===== Data =====
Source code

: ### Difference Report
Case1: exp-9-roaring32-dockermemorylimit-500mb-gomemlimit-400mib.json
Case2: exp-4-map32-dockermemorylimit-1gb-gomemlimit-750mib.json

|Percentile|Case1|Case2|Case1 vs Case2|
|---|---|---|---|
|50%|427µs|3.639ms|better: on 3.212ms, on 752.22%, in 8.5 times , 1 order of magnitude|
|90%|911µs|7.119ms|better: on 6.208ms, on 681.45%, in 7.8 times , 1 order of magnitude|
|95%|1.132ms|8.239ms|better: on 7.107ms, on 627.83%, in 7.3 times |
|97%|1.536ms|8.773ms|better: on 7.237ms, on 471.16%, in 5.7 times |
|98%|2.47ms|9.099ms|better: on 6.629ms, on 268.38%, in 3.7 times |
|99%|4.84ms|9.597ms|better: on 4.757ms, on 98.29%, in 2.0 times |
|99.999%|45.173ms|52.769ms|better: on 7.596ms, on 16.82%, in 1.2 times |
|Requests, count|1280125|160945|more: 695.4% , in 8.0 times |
=====
===== Data =====
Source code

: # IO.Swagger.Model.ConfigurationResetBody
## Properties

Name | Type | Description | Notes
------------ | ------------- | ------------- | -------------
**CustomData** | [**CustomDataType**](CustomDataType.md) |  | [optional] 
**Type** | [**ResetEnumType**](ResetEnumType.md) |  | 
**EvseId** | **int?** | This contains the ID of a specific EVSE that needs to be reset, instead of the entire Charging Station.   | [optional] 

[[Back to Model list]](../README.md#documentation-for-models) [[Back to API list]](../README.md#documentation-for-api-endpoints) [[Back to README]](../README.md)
=====
## Activity
Return, with no change at all, every line in the entries above from the line containing "This contains the" through the line containing "[[Back to Model".

## Problem solution
**EvseId** | **int?** | This contains the ID of a specific EVSE that needs to be reset, instead of the entire Charging Station.   | [optional] 

[[Back to Model list]](../README.md#documentation-for-models) [[Back to API list]](../README.md#documentation-for-api-endpoints) [[Back to README]](../README.md)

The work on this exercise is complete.